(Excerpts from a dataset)
-=-=-

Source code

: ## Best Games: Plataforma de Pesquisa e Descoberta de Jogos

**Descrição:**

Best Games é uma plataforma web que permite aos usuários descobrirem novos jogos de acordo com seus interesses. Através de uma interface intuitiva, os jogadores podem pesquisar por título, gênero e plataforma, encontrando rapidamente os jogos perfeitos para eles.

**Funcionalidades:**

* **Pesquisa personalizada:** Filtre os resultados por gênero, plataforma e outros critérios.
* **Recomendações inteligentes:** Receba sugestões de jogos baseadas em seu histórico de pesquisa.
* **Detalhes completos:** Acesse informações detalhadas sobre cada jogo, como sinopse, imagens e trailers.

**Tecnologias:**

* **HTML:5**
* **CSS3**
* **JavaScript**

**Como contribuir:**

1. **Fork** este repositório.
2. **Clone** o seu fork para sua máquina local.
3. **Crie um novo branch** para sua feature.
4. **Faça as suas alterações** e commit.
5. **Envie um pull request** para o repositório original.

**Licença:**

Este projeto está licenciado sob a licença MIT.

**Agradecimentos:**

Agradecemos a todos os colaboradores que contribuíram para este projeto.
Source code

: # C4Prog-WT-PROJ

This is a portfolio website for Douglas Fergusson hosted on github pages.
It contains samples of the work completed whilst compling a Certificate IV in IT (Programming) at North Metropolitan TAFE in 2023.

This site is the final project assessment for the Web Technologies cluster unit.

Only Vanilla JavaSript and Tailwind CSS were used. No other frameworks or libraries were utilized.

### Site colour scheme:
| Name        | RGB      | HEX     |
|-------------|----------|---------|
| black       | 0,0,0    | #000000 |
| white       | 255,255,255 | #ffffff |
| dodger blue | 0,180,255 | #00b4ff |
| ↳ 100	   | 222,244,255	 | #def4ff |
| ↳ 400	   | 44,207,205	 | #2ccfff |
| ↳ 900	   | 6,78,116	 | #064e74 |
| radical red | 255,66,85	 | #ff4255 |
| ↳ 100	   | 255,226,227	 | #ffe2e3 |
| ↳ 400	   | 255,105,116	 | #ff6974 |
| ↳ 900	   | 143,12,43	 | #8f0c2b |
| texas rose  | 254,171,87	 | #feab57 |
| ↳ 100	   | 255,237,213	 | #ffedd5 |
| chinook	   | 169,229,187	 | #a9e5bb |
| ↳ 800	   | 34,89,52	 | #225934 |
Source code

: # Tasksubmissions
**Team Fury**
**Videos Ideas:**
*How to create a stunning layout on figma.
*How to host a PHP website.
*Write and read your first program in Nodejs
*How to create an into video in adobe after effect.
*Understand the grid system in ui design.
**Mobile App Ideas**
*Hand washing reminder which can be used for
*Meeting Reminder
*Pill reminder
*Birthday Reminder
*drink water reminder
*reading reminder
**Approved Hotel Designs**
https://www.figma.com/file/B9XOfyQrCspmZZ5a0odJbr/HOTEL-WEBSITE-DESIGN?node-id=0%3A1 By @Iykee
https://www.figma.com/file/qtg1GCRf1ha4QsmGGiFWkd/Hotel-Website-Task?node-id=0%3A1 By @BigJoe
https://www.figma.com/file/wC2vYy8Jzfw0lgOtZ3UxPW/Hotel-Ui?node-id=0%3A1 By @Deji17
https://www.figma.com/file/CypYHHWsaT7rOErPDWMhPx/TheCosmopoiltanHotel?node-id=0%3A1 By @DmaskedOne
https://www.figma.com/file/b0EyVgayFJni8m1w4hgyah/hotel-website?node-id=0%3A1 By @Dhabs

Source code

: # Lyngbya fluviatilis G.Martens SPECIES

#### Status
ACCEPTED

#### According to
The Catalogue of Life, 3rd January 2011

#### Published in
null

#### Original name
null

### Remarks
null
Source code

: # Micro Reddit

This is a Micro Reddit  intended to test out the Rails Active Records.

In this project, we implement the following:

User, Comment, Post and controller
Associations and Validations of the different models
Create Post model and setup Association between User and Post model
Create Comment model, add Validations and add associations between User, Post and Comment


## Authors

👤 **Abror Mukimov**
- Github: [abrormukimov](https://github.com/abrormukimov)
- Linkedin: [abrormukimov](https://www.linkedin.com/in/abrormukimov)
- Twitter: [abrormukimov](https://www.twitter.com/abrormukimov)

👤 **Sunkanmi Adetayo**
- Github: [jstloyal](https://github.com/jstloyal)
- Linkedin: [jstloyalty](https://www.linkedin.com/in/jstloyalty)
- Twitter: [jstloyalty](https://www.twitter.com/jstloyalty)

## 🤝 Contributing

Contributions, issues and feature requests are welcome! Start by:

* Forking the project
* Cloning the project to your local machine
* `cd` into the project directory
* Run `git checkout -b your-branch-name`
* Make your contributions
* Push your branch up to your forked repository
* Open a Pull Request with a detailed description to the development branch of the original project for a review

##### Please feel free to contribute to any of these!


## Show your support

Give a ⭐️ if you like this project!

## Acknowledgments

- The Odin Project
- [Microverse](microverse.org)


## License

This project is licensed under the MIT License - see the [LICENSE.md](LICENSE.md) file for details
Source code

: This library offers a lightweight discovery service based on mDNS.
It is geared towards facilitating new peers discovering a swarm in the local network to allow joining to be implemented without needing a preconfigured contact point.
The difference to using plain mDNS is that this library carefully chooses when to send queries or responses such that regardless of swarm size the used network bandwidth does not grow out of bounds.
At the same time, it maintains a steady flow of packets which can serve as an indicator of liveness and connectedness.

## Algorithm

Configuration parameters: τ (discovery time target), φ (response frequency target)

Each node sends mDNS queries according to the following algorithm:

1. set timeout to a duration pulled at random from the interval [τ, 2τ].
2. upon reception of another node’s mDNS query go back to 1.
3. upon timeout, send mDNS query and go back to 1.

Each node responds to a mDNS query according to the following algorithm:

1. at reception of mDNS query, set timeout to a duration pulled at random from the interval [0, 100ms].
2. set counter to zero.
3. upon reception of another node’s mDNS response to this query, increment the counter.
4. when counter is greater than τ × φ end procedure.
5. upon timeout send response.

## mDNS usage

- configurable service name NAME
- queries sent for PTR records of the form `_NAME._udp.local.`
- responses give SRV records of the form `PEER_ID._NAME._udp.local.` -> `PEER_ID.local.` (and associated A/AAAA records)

-=-=-

* EXERCISE INSTRUCTIONS *
Reproduce each entry precisely, so that nothing differs from the original.

* OUTPUT *
Source code

: ## Best Games: Plataforma de Pesquisa e Descoberta de Jogos

**Descrição:**

Best Games é uma plataforma web que permite aos usuários descobrirem novos jogos de acordo com seus interesses. Através de uma interface intuitiva, os jogadores podem pesquisar por título, gênero e plataforma, encontrando rapidamente os jogos perfeitos para eles.

**Funcionalidades:**

* **Pesquisa personalizada:** Filtre os resultados por gênero, plataforma e outros critérios.
* **Recomendações inteligentes:** Receba sugestões de jogos baseadas em seu histórico de pesquisa.
* **Detalhes completos:** Acesse informações detalhadas sobre cada jogo, como sinopse, imagens e trailers.

**Tecnologias:**

* **HTML:5**
* **CSS3**
* **JavaScript**

**Como contribuir:**

1. **Fork** este repositório.
2. **Clone** o seu fork para sua máquina local.
3. **Crie um novo branch** para sua feature.
4. **Faça as suas alterações** e commit.
5. **Envie um pull request** para o repositório original.

**Licença:**

Este projeto está licenciado sob a licença MIT.

**Agradecimentos:**

Agradecemos a todos os colaboradores que contribuíram para este projeto.
Source code

: # C4Prog-WT-PROJ

This is a portfolio website for Douglas Fergusson hosted on github pages.
It contains samples of the work completed whilst compling a Certificate IV in IT (Programming) at North Metropolitan TAFE in 2023.

This site is the final project assessment for the Web Technologies cluster unit.

Only Vanilla JavaSript and Tailwind CSS were used. No other frameworks or libraries were utilized.

### Site colour scheme:
| Name        | RGB      | HEX     |
|-------------|----------|---------|
| black       | 0,0,0    | #000000 |
| white       | 255,255,255 | #ffffff |
| dodger blue | 0,180,255 | #00b4ff |
| ↳ 100	   | 222,244,255	 | #def4ff |
| ↳ 400	   | 44,207,205	 | #2ccfff |
| ↳ 900	   | 6,78,116	 | #064e74 |
| radical red | 255,66,85	 | #ff4255 |
| ↳ 100	   | 255,226,227	 | #ffe2e3 |
| ↳ 400	   | 255,105,116	 | #ff6974 |
| ↳ 900	   | 143,12,43	 | #8f0c2b |
| texas rose  | 254,171,87	 | #feab57 |
| ↳ 100	   | 255,237,213	 | #ffedd5 |
| chinook	   | 169,229,187	 | #a9e5bb |
| ↳ 800	   | 34,89,52	 | #225934 |
Source code

: # Tasksubmissions
**Team Fury**
**Videos Ideas:**
*How to create a stunning layout on figma.
*How to host a PHP website.
*Write and read your first program in Nodejs
*How to create an into video in adobe after effect.
*Understand the grid system in ui design.
**Mobile App Ideas**
*Hand washing reminder which can be used for
*Meeting Reminder
*Pill reminder
*Birthday Reminder
*drink water reminder
*reading reminder
**Approved Hotel Designs**
https://www.figma.com/file/B9XOfyQrCspmZZ5a0odJbr/HOTEL-WEBSITE-DESIGN?node-id=0%3A1 By @Iykee
https://www.figma.com/file/qtg1GCRf1ha4QsmGGiFWkd/Hotel-Website-Task?node-id=0%3A1 By @BigJoe
https://www.figma.com/file/wC2vYy8Jzfw0lgOtZ3UxPW/Hotel-Ui?node-id=0%3A1 By @Deji17
https://www.figma.com/file/CypYHHWsaT7rOErPDWMhPx/TheCosmopoiltanHotel?node-id=0%3A1 By @DmaskedOne
https://www.figma.com/file/b0EyVgayFJni8m1w4hgyah/hotel-website?node-id=0%3A1 By @Dhabs

Source code

: # Lyngbya fluviatilis G.Martens SPECIES

#### Status
ACCEPTED

#### According to
The Catalogue of Life, 3rd January 2011

#### Published in
null

#### Original name
null

### Remarks
null
Source code

: # Micro Reddit

This is a Micro Reddit  intended to test out the Rails Active Records.

In this project, we implement the following:

User, Comment, Post and controller
Associations and Validations of the different models
Create Post model and setup Association between User and Post model
Create Comment model, add Validations and add associations between User, Post and Comment


## Authors

👤 **Abror Mukimov**
- Github: [abrormukimov](https://github.com/abrormukimov)
- Linkedin: [abrormukimov](https://www.linkedin.com/in/abrormukimov)
- Twitter: [abrormukimov](https://www.twitter.com/abrormukimov)

👤 **Sunkanmi Adetayo**
- Github: [jstloyal](https://github.com/jstloyal)
- Linkedin: [jstloyalty](https://www.linkedin.com/in/jstloyalty)
- Twitter: [jstloyalty](https://www.twitter.com/jstloyalty)

## 🤝 Contributing

Contributions, issues and feature requests are welcome! Start by:

* Forking the project
* Cloning the project to your local machine
* `cd` into the project directory
* Run `git checkout -b your-branch-name`
* Make your contributions
* Push your branch up to your forked repository
* Open a Pull Request with a detailed description to the development branch of the original project for a review

##### Please feel free to contribute to any of these!


## Show your support

Give a ⭐️ if you like this project!

## Acknowledgments

- The Odin Project
- [Microverse](microverse.org)


## License

This project is licensed under the MIT License - see the [LICENSE.md](LICENSE.md) file for details
Source code

: This library offers a lightweight discovery service based on mDNS.
It is geared towards facilitating new peers discovering a swarm in the local network to allow joining to be implemented without needing a preconfigured contact point.
The difference to using plain mDNS is that this library carefully chooses when to send queries or responses such that regardless of swarm size the used network bandwidth does not grow out of bounds.
At the same time, it maintains a steady flow of packets which can serve as an indicator of liveness and connectedness.

## Algorithm

Configuration parameters: τ (discovery time target), φ (response frequency target)

Each node sends mDNS queries according to the following algorithm:

1. set timeout to a duration pulled at random from the interval [τ, 2τ].
2. upon reception of another node’s mDNS query go back to 1.
3. upon timeout, send mDNS query and go back to 1.

Each node responds to a mDNS query according to the following algorithm:

1. at reception of mDNS query, set timeout to a duration pulled at random from the interval [0, 100ms].
2. set counter to zero.
3. upon reception of another node’s mDNS response to this query, increment the counter.
4. when counter is greater than τ × φ end procedure.
5. upon timeout send response.

## mDNS usage

- configurable service name NAME
- queries sent for PTR records of the form `_NAME._udp.local.`
- responses give SRV records of the form `PEER_ID._NAME._udp.local.` -> `PEER_ID.local.` (and associated A/AAAA records)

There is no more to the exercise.